ASSIGNED TASK: Of the lines in the material below, print only those from the one containing "- Branching Strategy (already identical)" to the one containing "## Desugaring", ends included, exactly as written and without pictures.

SUPPLIED MATERIAL:
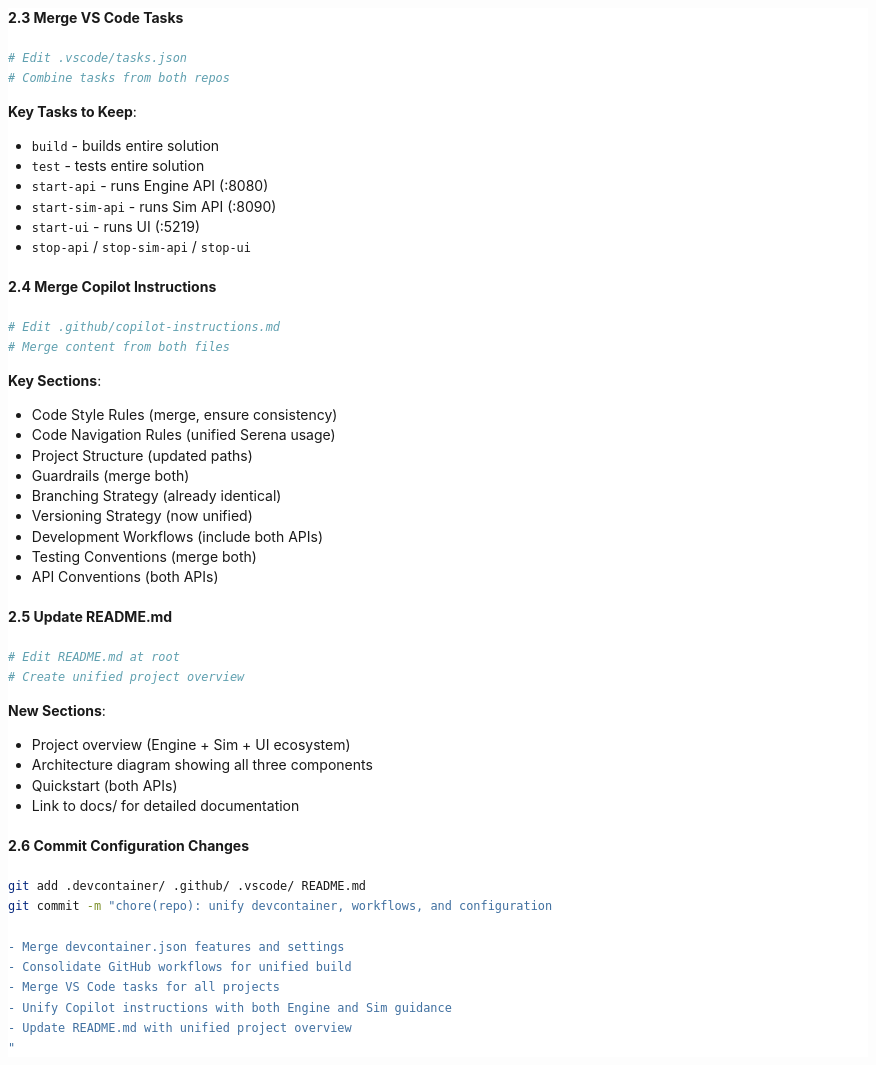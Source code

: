 #### 2.3 Merge VS Code Tasks
```bash
# Edit .vscode/tasks.json
# Combine tasks from both repos
```

**Key Tasks to Keep**:
- `build` - builds entire solution
- `test` - tests entire solution
- `start-api` - runs Engine API (:8080)
- `start-sim-api` - runs Sim API (:8090)
- `start-ui` - runs UI (:5219)
- `stop-api` / `stop-sim-api` / `stop-ui`

#### 2.4 Merge Copilot Instructions
```bash
# Edit .github/copilot-instructions.md
# Merge content from both files
```

**Key Sections**:
- Code Style Rules (merge, ensure consistency)
- Code Navigation Rules (unified Serena usage)
- Project Structure (updated paths)
- Guardrails (merge both)
- Branching Strategy (already identical)
- Versioning Strategy (now unified)
- Development Workflows (include both APIs)
- Testing Conventions (merge both)
- API Conventions (both APIs)

#### 2.5 Update README.md
```bash
# Edit README.md at root
# Create unified project overview
```

**New Sections**:
- Project overview (Engine + Sim + UI ecosystem)
- Architecture diagram showing all three components
- Quickstart (both APIs)
- Link to docs/ for detailed documentation

#### 2.6 Commit Configuration Changes
```bash
git add .devcontainer/ .github/ .vscode/ README.md
git commit -m "chore(repo): unify devcontainer, workflows, and configuration

- Merge devcontainer.json features and settings
- Consolidate GitHub workflows for unified build
- Merge VS Code tasks for all projects
- Unify Copilot instructions with both Engine and Sim guidance
- Update README.md with unified project overview
"
```
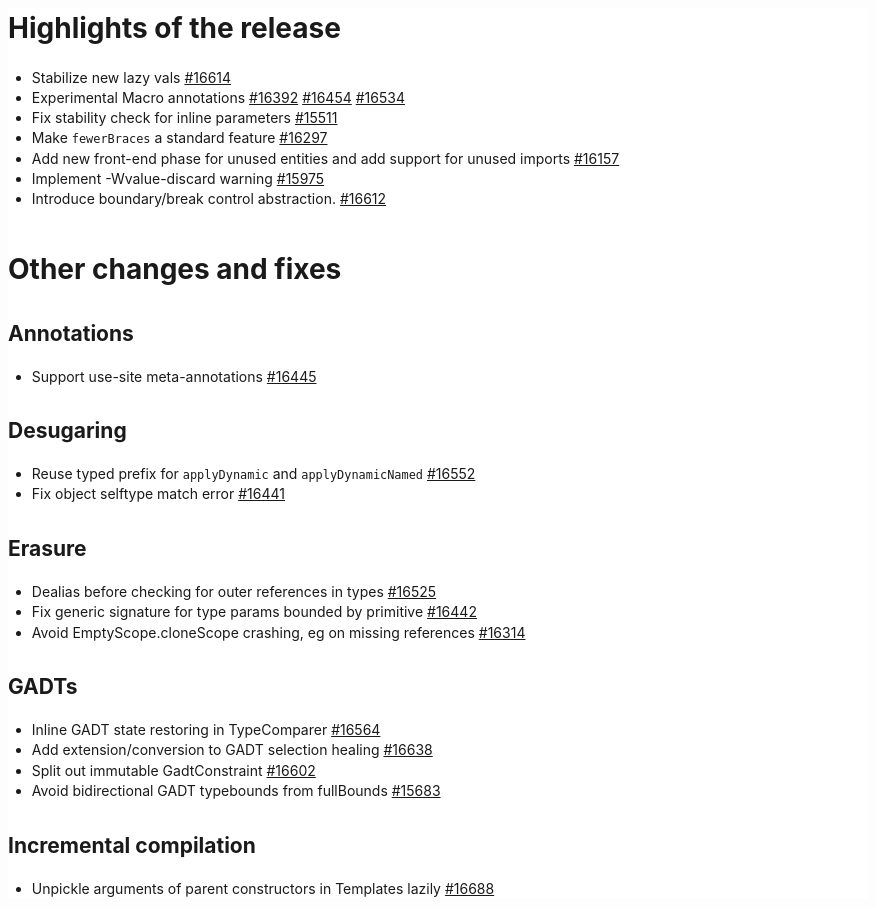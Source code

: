 # Highlights of the release

- Stabilize new lazy vals [#16614](https://github.com/lampepfl/dotty/pull/16614)
- Experimental Macro annotations  [#16392](https://github.com/lampepfl/dotty/pull/16392) [#16454](https://github.com/lampepfl/dotty/pull/16454) [#16534](https://github.com/lampepfl/dotty/pull/16534)
- Fix stability check for inline parameters [#15511](https://github.com/lampepfl/dotty/pull/15511)
- Make `fewerBraces` a standard feature [#16297](https://github.com/lampepfl/dotty/pull/16297)
- Add new front-end phase for unused entities and add support for unused imports [#16157](https://github.com/lampepfl/dotty/pull/16157)
- Implement -Wvalue-discard warning [#15975](https://github.com/lampepfl/dotty/pull/15975)
- Introduce boundary/break control abstraction. [#16612](https://github.com/lampepfl/dotty/pull/16612)

# Other changes and fixes

## Annotations

- Support use-site meta-annotations [#16445](https://github.com/lampepfl/dotty/pull/16445)

## Desugaring

- Reuse typed prefix for `applyDynamic` and `applyDynamicNamed` [#16552](https://github.com/lampepfl/dotty/pull/16552)
- Fix object selftype match error [#16441](https://github.com/lampepfl/dotty/pull/16441)

## Erasure

- Dealias before checking for outer references in types [#16525](https://github.com/lampepfl/dotty/pull/16525)
- Fix generic signature for type params bounded by primitive [#16442](https://github.com/lampepfl/dotty/pull/16442)
- Avoid EmptyScope.cloneScope crashing, eg on missing references [#16314](https://github.com/lampepfl/dotty/pull/16314)

## GADTs

- Inline GADT state restoring in TypeComparer [#16564](https://github.com/lampepfl/dotty/pull/16564)
- Add extension/conversion to GADT selection healing [#16638](https://github.com/lampepfl/dotty/pull/16638)
- Split out immutable GadtConstraint [#16602](https://github.com/lampepfl/dotty/pull/16602)
- Avoid bidirectional GADT typebounds from fullBounds [#15683](https://github.com/lampepfl/dotty/pull/15683)

## Incremental compilation

- Unpickle arguments of parent constructors in Templates lazily [#16688](https://github.com/lampepfl/dotty/pull/16688)
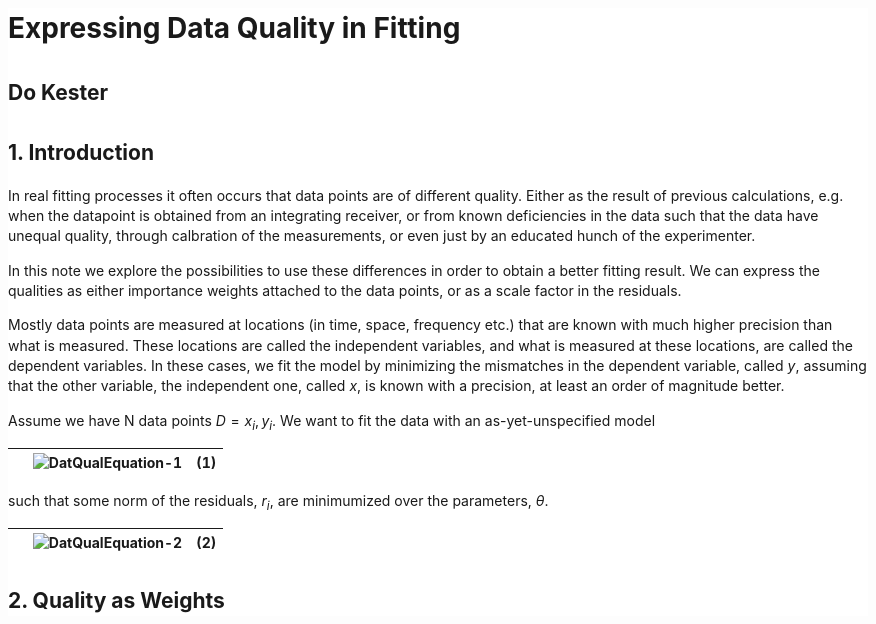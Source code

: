 ---
---



# Expressing Data Quality in Fitting
## Do Kester

## 1. Introduction

In real fitting processes it often occurs that data points are of different quality. 
Either as the result of previous calculations, e.g. when the datapoint is obtained from 
an integrating receiver, or from known deficiencies in the data such that the data have
unequal quality, through calbration of the measurements, or even just by an educated
hunch of the experimenter.

In this note we explore the possibilities to use these differences in
order to obtain a better fitting result. We can express the qualities as
either importance weights attached to the data points, or as a scale
factor in the residuals. 

 
Mostly data points are measured at locations (in time, space,
frequency etc.) that are known with much higher precision than what is
measured.  These locations are called the independent variables, and
what is measured at these locations, are called the dependent variables. 
In these cases, we fit the model by minimizing the mismatches in the
dependent variable, called $y$,  assuming that the other variable,
the independent one, called $x$, is known with a precision, at 
least an order of magnitude better. 


Assume we have N data points $D = {x_i,y_i}$. We want to
fit the data with an as-yet-unspecified model




| &nbsp; | ![DatQualEquation-1](images/dqeq-1.png "Eq 1") | (1) |
|:-:|:-|-------------------------------------------------------------------------------:|


such that some norm of the residuals, *r<sub>i</sub>*, are minimumized over the parameters, *&theta;*.




| &nbsp; | ![DatQualEquation-2](images/dqeq-2.png "Eq 2") | (2) |
|:-:|:-|-------------------------------------------------------------------------------:|



## 2. Quality as Weights
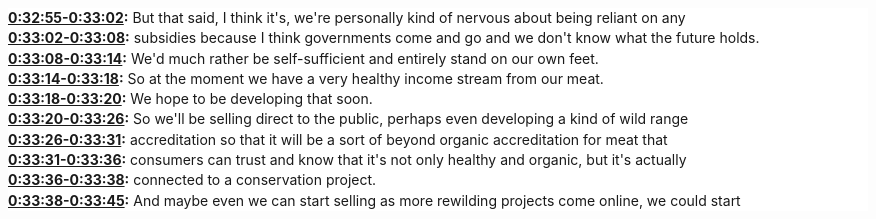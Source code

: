 **[0:32:55-0:33:02](https://investinginregenerativeagriculture.com/2019/09/18/isabella-tree/#t=0:32:55):**  But that said, I think it's, we're personally kind of nervous about being reliant on any  
**[0:33:02-0:33:08](https://investinginregenerativeagriculture.com/2019/09/18/isabella-tree/#t=0:33:02):**  subsidies because I think governments come and go and we don't know what the future holds.  
**[0:33:08-0:33:14](https://investinginregenerativeagriculture.com/2019/09/18/isabella-tree/#t=0:33:08):**  We'd much rather be self-sufficient and entirely stand on our own feet.  
**[0:33:14-0:33:18](https://investinginregenerativeagriculture.com/2019/09/18/isabella-tree/#t=0:33:14):**  So at the moment we have a very healthy income stream from our meat.  
**[0:33:18-0:33:20](https://investinginregenerativeagriculture.com/2019/09/18/isabella-tree/#t=0:33:18):**  We hope to be developing that soon.  
**[0:33:20-0:33:26](https://investinginregenerativeagriculture.com/2019/09/18/isabella-tree/#t=0:33:20):**  So we'll be selling direct to the public, perhaps even developing a kind of wild range  
**[0:33:26-0:33:31](https://investinginregenerativeagriculture.com/2019/09/18/isabella-tree/#t=0:33:26):**  accreditation so that it will be a sort of beyond organic accreditation for meat that  
**[0:33:31-0:33:36](https://investinginregenerativeagriculture.com/2019/09/18/isabella-tree/#t=0:33:31):**  consumers can trust and know that it's not only healthy and organic, but it's actually  
**[0:33:36-0:33:38](https://investinginregenerativeagriculture.com/2019/09/18/isabella-tree/#t=0:33:36):**  connected to a conservation project.  
**[0:33:38-0:33:45](https://investinginregenerativeagriculture.com/2019/09/18/isabella-tree/#t=0:33:38):**  And maybe even we can start selling as more rewilding projects come online, we could start  
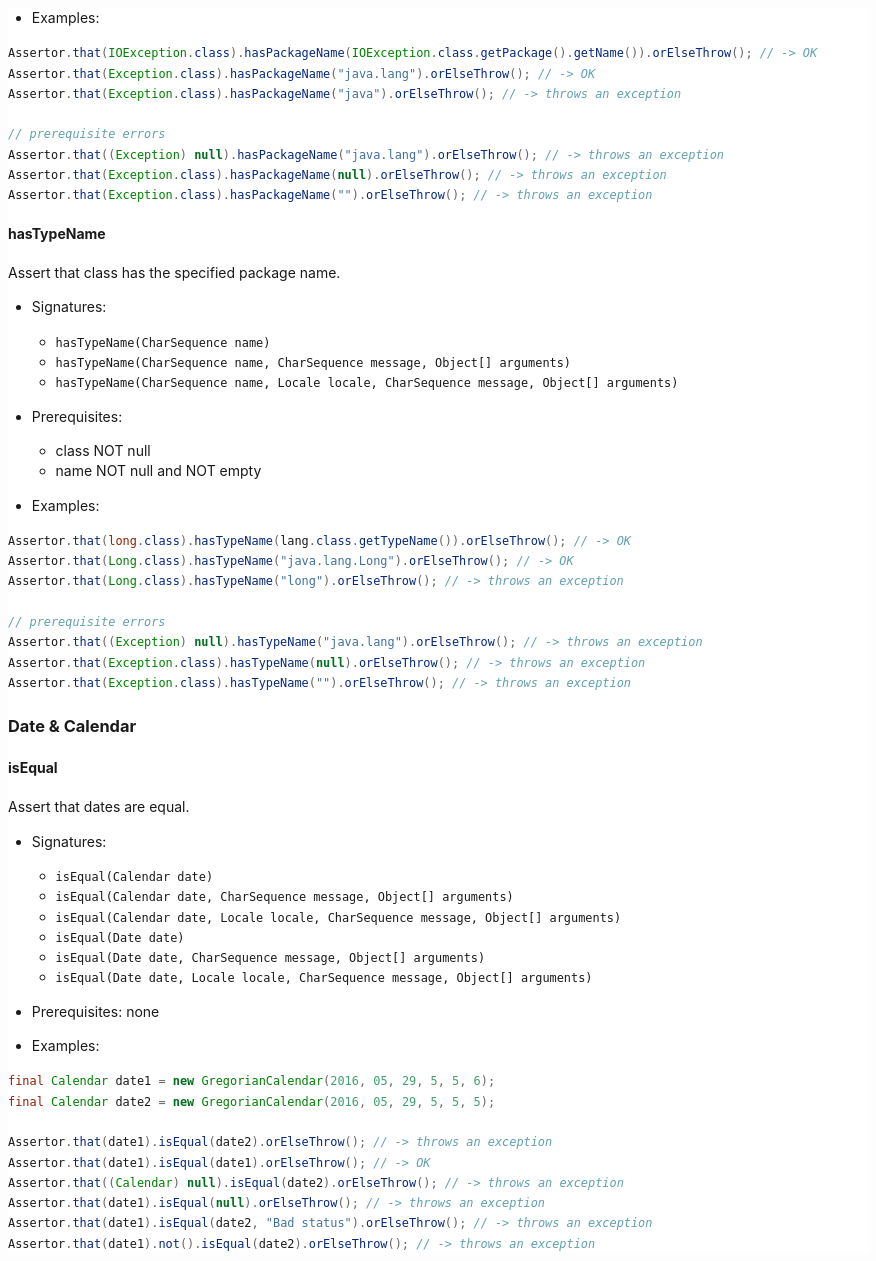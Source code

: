 * Examples:
```java
Assertor.that(IOException.class).hasPackageName(IOException.class.getPackage().getName()).orElseThrow(); // -> OK
Assertor.that(Exception.class).hasPackageName("java.lang").orElseThrow(); // -> OK
Assertor.that(Exception.class).hasPackageName("java").orElseThrow(); // -> throws an exception

// prerequisite errors
Assertor.that((Exception) null).hasPackageName("java.lang").orElseThrow(); // -> throws an exception
Assertor.that(Exception.class).hasPackageName(null).orElseThrow(); // -> throws an exception
Assertor.that(Exception.class).hasPackageName("").orElseThrow(); // -> throws an exception
```

#### hasTypeName
Assert that class has the specified package name.
* Signatures:
	- `hasTypeName(CharSequence name)`
	- `hasTypeName(CharSequence name, CharSequence message, Object[] arguments)`
	- `hasTypeName(CharSequence name, Locale locale, CharSequence message, Object[] arguments)`

* Prerequisites:
	- class NOT null
	- name NOT null and NOT empty

* Examples:
```java
Assertor.that(long.class).hasTypeName(lang.class.getTypeName()).orElseThrow(); // -> OK
Assertor.that(Long.class).hasTypeName("java.lang.Long").orElseThrow(); // -> OK
Assertor.that(Long.class).hasTypeName("long").orElseThrow(); // -> throws an exception

// prerequisite errors
Assertor.that((Exception) null).hasTypeName("java.lang").orElseThrow(); // -> throws an exception
Assertor.that(Exception.class).hasTypeName(null).orElseThrow(); // -> throws an exception
Assertor.that(Exception.class).hasTypeName("").orElseThrow(); // -> throws an exception
```

### Date & Calendar
#### isEqual
Assert that dates are equal.

* Signatures:
	- `isEqual(Calendar date)`
	- `isEqual(Calendar date, CharSequence message, Object[] arguments)`
	- `isEqual(Calendar date, Locale locale, CharSequence message, Object[] arguments)`
	- `isEqual(Date date)`
	- `isEqual(Date date, CharSequence message, Object[] arguments)`
	- `isEqual(Date date, Locale locale, CharSequence message, Object[] arguments)`

* Prerequisites: none

* Examples:
```java
final Calendar date1 = new GregorianCalendar(2016, 05, 29, 5, 5, 6);
final Calendar date2 = new GregorianCalendar(2016, 05, 29, 5, 5, 5);

Assertor.that(date1).isEqual(date2).orElseThrow(); // -> throws an exception
Assertor.that(date1).isEqual(date1).orElseThrow(); // -> OK
Assertor.that((Calendar) null).isEqual(date2).orElseThrow(); // -> throws an exception
Assertor.that(date1).isEqual(null).orElseThrow(); // -> throws an exception
Assertor.that(date1).isEqual(date2, "Bad status").orElseThrow(); // -> throws an exception
Assertor.that(date1).not().isEqual(date2).orElseThrow(); // -> throws an exception
```
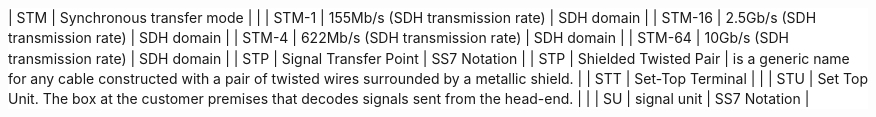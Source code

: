 | STM                                    | Synchronous transfer mode                                                                                                                                                                                                                          |                                                                                                                                                                                                                                                                      |
| STM-1                                  | 155Mb/s (SDH transmission rate)                                                                                                                                                                                                                    | SDH domain                                                                                                                                                                                                                                                           |
| STM-16                                 | 2.5Gb/s (SDH transmission rate)                                                                                                                                                                                                                    | SDH domain                                                                                                                                                                                                                                                           |
| STM-4                                  | 622Mb/s (SDH transmission rate)                                                                                                                                                                                                                    | SDH domain                                                                                                                                                                                                                                                           |
| STM-64                                 | 10Gb/s (SDH transmission rate)                                                                                                                                                                                                                     | SDH domain                                                                                                                                                                                                                                                           |
| STP                                    | Signal Transfer Point                                                                                                                                                                                                                              | SS7 Notation                                                                                                                                                                                                                                                         |
| STP                                    | Shielded Twisted Pair                                                                                                                                                                                                                              | is a generic name for any cable constructed   with a pair of twisted wires surrounded by a metallic shield.                                                                                                                                                          |
| STT                                    | Set-Top   Terminal                                                                                                                                                                                                                                 |                                                                                                                                                                                                                                                                      |
| STU                                    | Set Top Unit. The box at the   customer premises that decodes signals sent from the head-end.                                                                                                                                                      |                                                                                                                                                                                                                                                                      |
| SU                                     | signal unit                                                                                                                                                                                                                                        | SS7 Notation                                                                                                                                                                                                                                                         |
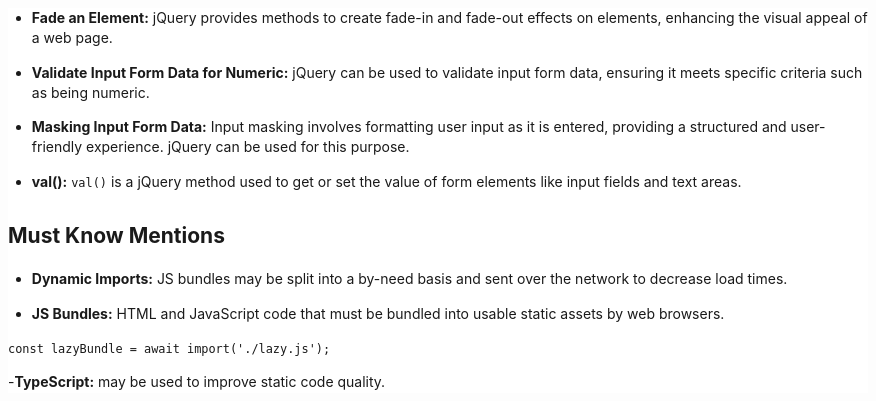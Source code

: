 - **Fade an Element:** jQuery provides methods to create fade-in and fade-out effects on elements, enhancing the visual appeal of a web page.

- **Validate Input Form Data for Numeric:** jQuery can be used to validate input form data, ensuring it meets specific criteria such as being numeric.

- **Masking Input Form Data:** Input masking involves formatting user input as it is entered, providing a structured and user-friendly experience. jQuery can be used for this purpose.

- **val():** `val()` is a jQuery method used to get or set the value of form elements like input fields and text areas.

## Must Know Mentions
- **Dynamic Imports:** JS bundles may be split into a by-need basis and sent over the network to decrease load times.

- **JS Bundles:** HTML and JavaScript code that must be bundled into usable static assets by web browsers.
```
const lazyBundle = await import('./lazy.js');
```

-**TypeScript:** may be used to improve static code quality.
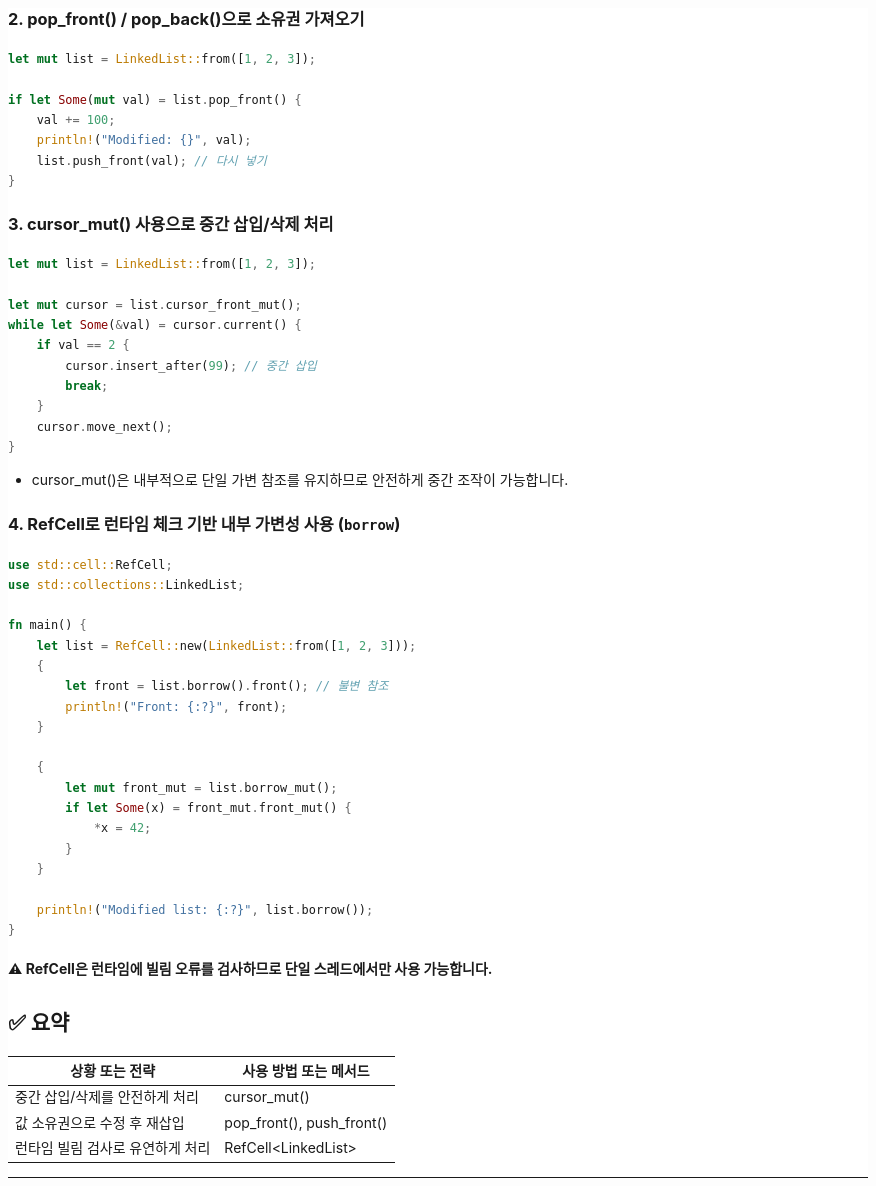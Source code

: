 ### 2. pop_front() / pop_back()으로 소유권 가져오기
```rust
let mut list = LinkedList::from([1, 2, 3]);

if let Some(mut val) = list.pop_front() {
    val += 100;
    println!("Modified: {}", val);
    list.push_front(val); // 다시 넣기
}
```
### 3. cursor_mut() 사용으로 중간 삽입/삭제 처리
```rust
let mut list = LinkedList::from([1, 2, 3]);

let mut cursor = list.cursor_front_mut();
while let Some(&val) = cursor.current() {
    if val == 2 {
        cursor.insert_after(99); // 중간 삽입
        break;
    }
    cursor.move_next();
}
```
- cursor_mut()은 내부적으로 단일 가변 참조를 유지하므로 안전하게 중간 조작이 가능합니다.

###  4. RefCell로 런타임 체크 기반 내부 가변성 사용 (`borrow`)
```rust
use std::cell::RefCell;
use std::collections::LinkedList;

fn main() {
    let list = RefCell::new(LinkedList::from([1, 2, 3]));
    {
        let front = list.borrow().front(); // 불변 참조
        println!("Front: {:?}", front);
    }

    {
        let mut front_mut = list.borrow_mut();
        if let Some(x) = front_mut.front_mut() {
            *x = 42;
        }
    }

    println!("Modified list: {:?}", list.borrow());
}
```

#### ⚠️ RefCell은 런타임에 빌림 오류를 검사하므로 단일 스레드에서만 사용 가능합니다.

## ✅ 요약
| 상황 또는 전략                  | 사용 방법 또는 메서드              |
|--------------------------------|-----------------------------------|
| 중간 삽입/삭제를 안전하게 처리 | cursor_mut()                      |
| 값 소유권으로 수정 후 재삽입    | pop_front(), push_front()         |
| 런타임 빌림 검사로 유연하게 처리 | RefCell<LinkedList<T>>            |

---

WRITTEN RESPONSE:
- Branching Strategy (already identical)
- Versioning Strategy (now unified)
- Development Workflows (include both APIs)
- Testing Conventions (merge both)
- API Conventions (both APIs)

#### 2.5 Update README.md
```bash
# Edit README.md at root
# Create unified project overview
```

**New Sections**:
- Project overview (Engine + Sim + UI ecosystem)
- Architecture diagram showing all three components
- Quickstart (both APIs)
- Link to docs/ for detailed documentation

#### 2.6 Commit Configuration Changes
```bash
git add .devcontainer/ .github/ .vscode/ README.md
git commit -m "chore(repo): unify devcontainer, workflows, and configuration

- Merge devcontainer.json features and settings
- Consolidate GitHub workflows for unified build
- Merge VS Code tasks for all projects
- Unify Copilot instructions with both Engine and Sim guidance
- Update README.md with unified project overview
"
```
Source code

: # Highlights of the release

- Stabilize new lazy vals [#16614](https://github.com/lampepfl/dotty/pull/16614)
- Experimental Macro annotations  [#16392](https://github.com/lampepfl/dotty/pull/16392) [#16454](https://github.com/lampepfl/dotty/pull/16454) [#16534](https://github.com/lampepfl/dotty/pull/16534)
- Fix stability check for inline parameters [#15511](https://github.com/lampepfl/dotty/pull/15511)
- Make `fewerBraces` a standard feature [#16297](https://github.com/lampepfl/dotty/pull/16297)
- Add new front-end phase for unused entities and add support for unused imports [#16157](https://github.com/lampepfl/dotty/pull/16157)
- Implement -Wvalue-discard warning [#15975](https://github.com/lampepfl/dotty/pull/15975)
- Introduce boundary/break control abstraction. [#16612](https://github.com/lampepfl/dotty/pull/16612)

# Other changes and fixes

## Annotations

- Support use-site meta-annotations [#16445](https://github.com/lampepfl/dotty/pull/16445)

## Desugaring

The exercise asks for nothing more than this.